On Tue, Feb 08, 2022 at 05:33:59AM -0500, Kevin A. McGrail wrote:
> 
> Since we don't seem to have consensus on changing the default does anybody
> object to a pre-file that disables it? That would be more clearly documented in
> people will look at the pre-file for V4.

Good grief, bundled pre-files are not meant for config clauses.  They are
supposed to load modules.  Defaults are to be changed in the _codebase_
(Conf.pm) and not in a pre-file, which might or might not be loaded by
someone.  It makes no sense to have defaults in two separate places.

-1 for default change anyway, why bother.


Re: bayes_auto_learn default value

Posted by Bill Cole <sa...@billmail.scconsult.com>.
On 2022-02-08 at 07:46:17 UTC-0500 (Tue, 8 Feb 2022 13:46:17 +0100)
Axb <ax...@gmail.com>
is rumored to have said:

> On 2/8/22 11:33, Kevin A. McGrail wrote:
>> Auto learning is something that should never of existed. All it does is
>> reinforce misclassification and slowly spirals the database into having
>> wrong answers be more wrong.
>
> I don't agree - I've been running autoloearn for years and my bayes results have always been solid.
> (and I'm speaking of a global bayes redis DB in a 200k user setup)

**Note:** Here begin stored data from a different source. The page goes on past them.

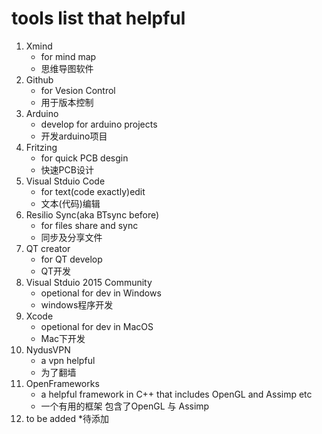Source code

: # tools list that helpful
1. Xmind 
    *  for mind map 
    * 思维导图软件
2. Github 
   *  for Vesion Control
   * 用于版本控制
3. Arduino
    * develop for arduino projects
    * 开发arduino项目
4. Fritzing 
    * for quick PCB desgin
    * 快速PCB设计
5. Visual Stduio Code 
    * for text(code exactly)edit
    * 文本(代码)编辑
6. Resilio Sync(aka BTsync before)
    * for files share and sync 
    * 同步及分享文件
7. QT creator
    * for QT develop
    * QT开发
8. Visual Stduio 2015 Community
    * opetional for dev in Windows
    * windows程序开发
9. Xcode 
    * opetional for dev in MacOS
    * Mac下开发
10. NydusVPN
    * a vpn helpful
    * 为了翻墙
11. OpenFrameworks 
    * a helpful framework in C++ that includes OpenGL and Assimp etc
    * 一个有用的框架 包含了OpenGL 与 Assimp
12. to be added
    *待添加
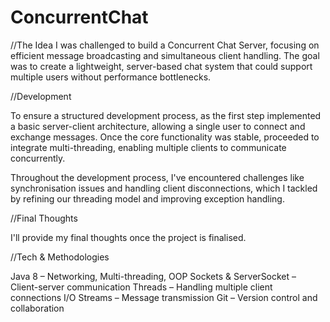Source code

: # ConcurrentChat

//The Idea
I was challenged to build a Concurrent Chat Server, focusing on efficient message broadcasting and simultaneous client handling. The goal was to create a lightweight, server-based chat system that could support multiple users without performance bottlenecks.

//Development

To ensure a structured development process, as the first step implemented a basic server-client architecture, allowing a single user to connect and exchange messages. Once the core functionality was stable, proceeded to integrate multi-threading, enabling multiple clients to communicate concurrently.

Throughout the development process, I've encountered challenges like synchronisation issues and handling client disconnections, which I tackled by refining our threading model and improving exception handling.

//Final Thoughts

I'll provide my final thoughts once the project is finalised.

//Tech & Methodologies

Java 8 – Networking, Multi-threading, OOP
Sockets & ServerSocket – Client-server communication
Threads – Handling multiple client connections
I/O Streams – Message transmission
Git – Version control and collaboration
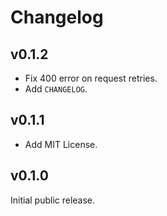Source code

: # Changelog

## v0.1.2

- Fix 400 error on request retries.
- Add `CHANGELOG`.

## v0.1.1

- Add MIT License.

## v0.1.0

Initial public release.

With substantially smaller systems (my own personal server and those I manage for my employer) I have the same benign experience. I don't think we should disable auto-learn by default *in any way* without actual research and hard data beyond anecdotal experience.


> Where I see potential is in optimizing auto expiration when using a file based DB. Very often DB is locked and tokens cannot be expired which leads to what you call "reinforce misclassification". If tokens are expired regularly, skewing is very improbable.
> Thankfully, using Redis, it's way more controllable.

I think that's also not a problem for systems that are not persistently loaded with in-process mail.

All we see as SA maintainers are our own systems and cases that people are having problems with. I don't think we really know whether auto-learn works well generally or why/how it breaks when it does.

>> Since we don't seem to have consensus on changing the default does anybody
>> object to a pre-file that disables it? That would be more clearly
>> documented in people will look at the pre-file for V4.
>
> I'm -1 for disabling, one way or another.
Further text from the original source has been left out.